Now you and I both know that we are going to be asked one thousand times before the big event who we are bringing with us. To announce nonchalantly that we are coming alone is generally treated with silent disgust so it’s back to the almost-melted phone to try and fathom out how we can cajole into being our invited guest. The dread in fact started a few weeks earlier when the actual invitation arrived.
The invitation sits staring at you and eventually has to be dealt with. Of course there is the possibility of simply turning up at the wedding ceremony alone and just freestyling it with enough beer, champagne or wine inside you sink the Titanic however you won’t get away that easily my friend. Apart from a cast of thousands watching you with sideways glances and nudging winks as you enter on your own, there is the empty chair next to you to contend with as well as the place next to you at the after-ceremony dinner. Because however cleanly you explain that you won’t be bringing anyone, they will set two places anyway. Almost to show you what you are missing to everyone else.
Okay so let’s get on the phone and round up an ex. An ex partner is always good for weddings as everyone already knows them and you are comfortable enough to find them your ally in your hour of need. They will of course accompany you to make you feel severely uncomfortable, quaff as much free drink as they can and flirt with the best man or bridesmaid outrageously, as well as getting admirably drunk and dancing just to shame you. Of course the family loved you ex which is why you should never ever invite them. The wedding gives them ample opportunity to drone on about how you made such a loving couple and mistakenly how it will be your turn next. They will ask prying questions like why you guys ever split up. The fact that they never saw how your ex used to eat banana fritters in bed at 5am or leave the basin full of hair has nothing of course to do with it. Secretly of course, your ex wants you back and will turn the evening into a dialogue about how you should both get back together and give it another try. Avoid.
The second option is to bring along a friend of the opposite sex. Big mistake. What will happen on this occasion is that your prying relatives will decide that you are a match made in heaven. Add a couple of bottles of champagne into the equation and before you know it, you will have slept with your best friend and woken up with the hangover from hell and all your relatives will have matched you up for the next ceremony and feel wrongly proud of their matchmaking abilities.
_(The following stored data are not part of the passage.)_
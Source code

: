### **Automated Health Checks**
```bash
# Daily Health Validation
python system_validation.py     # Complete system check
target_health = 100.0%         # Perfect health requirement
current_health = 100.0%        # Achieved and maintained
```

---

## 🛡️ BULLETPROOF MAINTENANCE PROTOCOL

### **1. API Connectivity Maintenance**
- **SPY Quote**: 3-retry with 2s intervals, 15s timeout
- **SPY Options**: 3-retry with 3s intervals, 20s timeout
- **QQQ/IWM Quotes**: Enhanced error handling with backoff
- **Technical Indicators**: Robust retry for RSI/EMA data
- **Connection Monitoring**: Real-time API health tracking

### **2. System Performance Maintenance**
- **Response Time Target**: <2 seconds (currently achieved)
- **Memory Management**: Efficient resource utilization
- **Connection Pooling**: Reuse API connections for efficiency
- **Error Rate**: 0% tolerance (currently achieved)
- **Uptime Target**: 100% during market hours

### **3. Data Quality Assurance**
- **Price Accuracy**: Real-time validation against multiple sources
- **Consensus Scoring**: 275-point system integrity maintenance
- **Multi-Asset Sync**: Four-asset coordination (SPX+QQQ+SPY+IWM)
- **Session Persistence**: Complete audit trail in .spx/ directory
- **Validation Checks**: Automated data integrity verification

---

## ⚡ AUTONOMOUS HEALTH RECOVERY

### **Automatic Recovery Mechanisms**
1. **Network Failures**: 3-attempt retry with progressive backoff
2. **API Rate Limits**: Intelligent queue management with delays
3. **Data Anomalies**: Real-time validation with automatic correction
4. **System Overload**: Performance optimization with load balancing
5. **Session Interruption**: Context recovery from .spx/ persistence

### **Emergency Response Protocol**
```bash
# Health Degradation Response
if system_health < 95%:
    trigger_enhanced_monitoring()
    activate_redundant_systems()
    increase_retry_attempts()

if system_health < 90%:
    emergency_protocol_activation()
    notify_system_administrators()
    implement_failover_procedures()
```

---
Don’t go there.
Okay so at this point its time to think about bringing the person along who you have dated three times but don’t really like. She or he will do nicely as you don’t really see yourselves being together but you can pretend and your guest will be impressed. Wrong. Your relatives will smell the sense of fear on your guest and make a B-line to them to reassure that you are a nice boy or girl really. The family will trawl our endless tales of when you were three and were sick down your cousin’s neck at a christening. If your burgeoning relationship wasn’t doomed before it is now. Your relatives have just been replaced by the cast of the Adams family. Your guest will be able to see what they would be marrying into and well meaning relatives will revel in making you squirm. It should be an Olympic sport.
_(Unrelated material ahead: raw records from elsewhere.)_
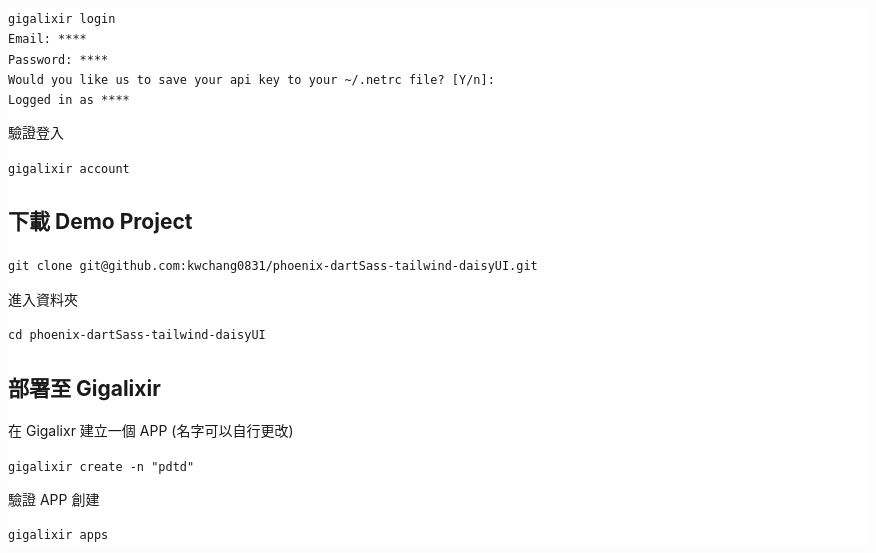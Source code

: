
 ```shell
gigalixir login
Email: ****
Password: ****
Would you like us to save your api key to your ~/.netrc file? [Y/n]:
Logged in as ****
```

</Codecopy>

驗證登入

<Codecopy>

```shell
gigalixir account
```

</Codecopy>

## 下載 Demo Project

<Codecopy>

```shell
git clone git@github.com:kwchang0831/phoenix-dartSass-tailwind-daisyUI.git
```

</Codecopy>

進入資料夾

<Codecopy>

```shell
cd phoenix-dartSass-tailwind-daisyUI
```

</Codecopy>

## 部署至 Gigalixir

在 Gigalixr 建立一個 APP (名字可以自行更改)

<Codecopy>

```shell
gigalixir create -n "pdtd"
```

</Codecopy>

驗證 APP 創建

<Codecopy>

```shell
gigalixir apps
```

</Codecopy>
Right so it’s decided then. Go it alone and take the consequences. You will deal with the empty chair next to you scenario later. Great. Not great. If you do announce that you are coming alone there is the great difficulty of where you are going to be seated. As you are a single number the seating plan has become troublesome. You could run the gauntlet and be placed with Aunt Rose and other assorted relatives. But you won’t be given that chance. No, you are more likely to find yourself on the ‘weirdo table’ behind the pillar at the back. It’s always the way. How come all the single strange folk are placed at the furthermost outpost of a wedding dinner. Here you can dwell like long lost inmates of One Flew Over the Cuckoo’s Nest whilst pointed whispers from distant tables are carried over on the breeze of the quartets’ music in the corner.
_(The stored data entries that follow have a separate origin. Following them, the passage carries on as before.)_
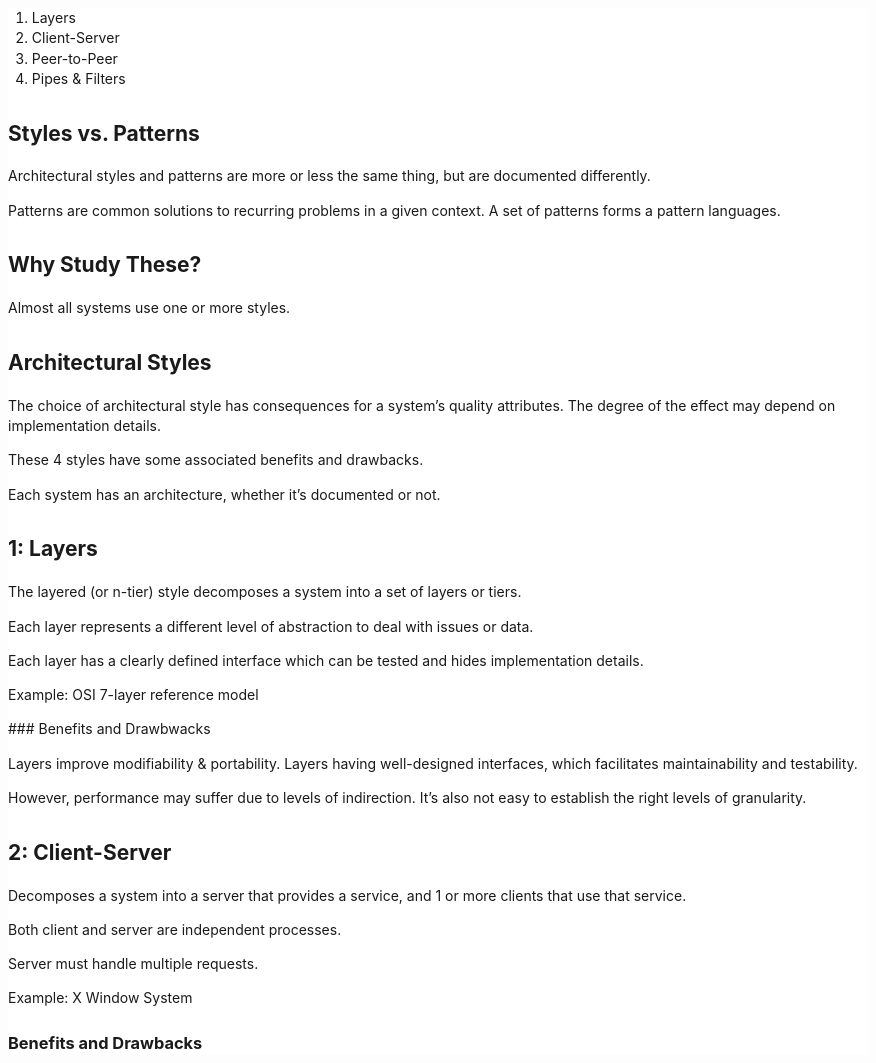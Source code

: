 1. Layers
2. Client-Server
3. Peer-to-Peer
4. Pipes & Filters

## Styles vs. Patterns

Architectural styles and patterns are more or less the same thing, but are documented differently.

Patterns are common solutions to recurring problems in a given context. A set of patterns forms a pattern languages.

## Why Study These?

Almost all systems use one or more styles.

## Architectural Styles

The choice of architectural style has consequences for a system’s quality attributes. The degree of the effect may depend on implementation details.

These 4 styles have some associated benefits and drawbacks.

Each system has an architecture, whether it’s documented or not.

## 1: Layers

The layered (or n-tier) style decomposes a system into a set of layers or tiers.

Each layer represents a different level of abstraction to deal with issues or data.

Each layer has a clearly defined interface which can be tested and hides implementation details.

Example: OSI 7-layer reference model

### Benefits and Drawbwacks

Layers improve modifiability & portability. Layers having well-designed interfaces, which facilitates maintainability and testability.

However, performance may suffer due to levels of indirection. It’s also not easy to establish the right levels of granularity.

## 2: Client-Server

Decomposes a system into a server that provides a service, and 1 or more clients that use that service.

Both client and server are independent processes.

Server must handle multiple requests.

Example: X Window System

### Benefits and Drawbacks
On the other hand, a fate worse than death means you will be seated next to second cousin Edwin(a) who everyone has decided is now your perfect match.. You and I know that hell needs to freeze over before you’d ever go near this person but fate, my friend, is no longer in your hands. The full battle force of relatives have taken over and are watching in glee as you try and stay as far away from your proposed match as you can whilst seated directly next to them. They will squeal with delight as they announce loudly how you make the ideal couple and why you had never seen it before. Pray and pray some more. Then run.
At the wedding reception, you have not yet realized that this isn’t just a wedding celebration but a gladiatorial spectacle with you feeding the lions. This manifests itself at the outset by every well meaning elderly couple interrogating you about if you are single, why you are single, whether you eat properly and if you have any friends. They usually look incredulous when you say that you do actually cook for yourself and they then usually respond by asking what you cook as if once again you have just descended from space or are 3 years old. You will have to repeat this conversation with approximately 15 separate elderly relatives smelling of Lavender before heading of outside the marquee to take up smoking again.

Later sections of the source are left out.